* **Exercise aim**
A bare number is the expected answer: the count of lines in the data holding "Robotics".
------ Dataset extract
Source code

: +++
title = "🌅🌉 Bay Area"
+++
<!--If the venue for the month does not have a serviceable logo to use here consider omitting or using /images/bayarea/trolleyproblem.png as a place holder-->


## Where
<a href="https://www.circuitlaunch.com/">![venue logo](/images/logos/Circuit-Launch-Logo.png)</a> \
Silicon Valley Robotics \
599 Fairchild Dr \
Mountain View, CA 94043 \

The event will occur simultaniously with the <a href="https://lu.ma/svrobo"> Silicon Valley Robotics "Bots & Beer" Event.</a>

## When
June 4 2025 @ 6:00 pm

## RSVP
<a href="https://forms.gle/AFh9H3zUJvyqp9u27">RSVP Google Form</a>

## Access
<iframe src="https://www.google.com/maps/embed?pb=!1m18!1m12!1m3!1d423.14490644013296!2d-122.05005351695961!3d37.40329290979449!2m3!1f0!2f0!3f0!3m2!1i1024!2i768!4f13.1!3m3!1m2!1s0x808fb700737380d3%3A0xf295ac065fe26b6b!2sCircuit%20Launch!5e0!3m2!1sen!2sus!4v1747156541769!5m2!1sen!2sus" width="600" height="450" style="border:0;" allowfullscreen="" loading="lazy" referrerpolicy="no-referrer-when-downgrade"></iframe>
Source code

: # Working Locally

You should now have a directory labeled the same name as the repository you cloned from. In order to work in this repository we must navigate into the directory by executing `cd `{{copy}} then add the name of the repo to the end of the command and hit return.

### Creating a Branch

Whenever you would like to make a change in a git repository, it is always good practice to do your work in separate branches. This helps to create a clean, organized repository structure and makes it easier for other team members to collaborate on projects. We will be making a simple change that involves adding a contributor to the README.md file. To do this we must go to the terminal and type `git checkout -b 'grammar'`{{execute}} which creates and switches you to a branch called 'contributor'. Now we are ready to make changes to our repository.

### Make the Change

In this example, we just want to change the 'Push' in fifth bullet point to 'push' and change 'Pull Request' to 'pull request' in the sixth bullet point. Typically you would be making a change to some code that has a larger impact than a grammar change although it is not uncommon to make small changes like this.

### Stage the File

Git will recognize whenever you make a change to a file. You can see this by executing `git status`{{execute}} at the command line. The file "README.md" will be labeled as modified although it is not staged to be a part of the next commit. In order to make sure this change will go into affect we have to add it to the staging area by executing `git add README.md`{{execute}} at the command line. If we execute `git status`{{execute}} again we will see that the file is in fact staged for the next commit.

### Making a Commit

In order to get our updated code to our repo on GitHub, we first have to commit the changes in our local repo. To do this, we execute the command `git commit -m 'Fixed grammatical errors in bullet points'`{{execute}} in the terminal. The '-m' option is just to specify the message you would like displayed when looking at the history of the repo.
------------
* **The completed task**
2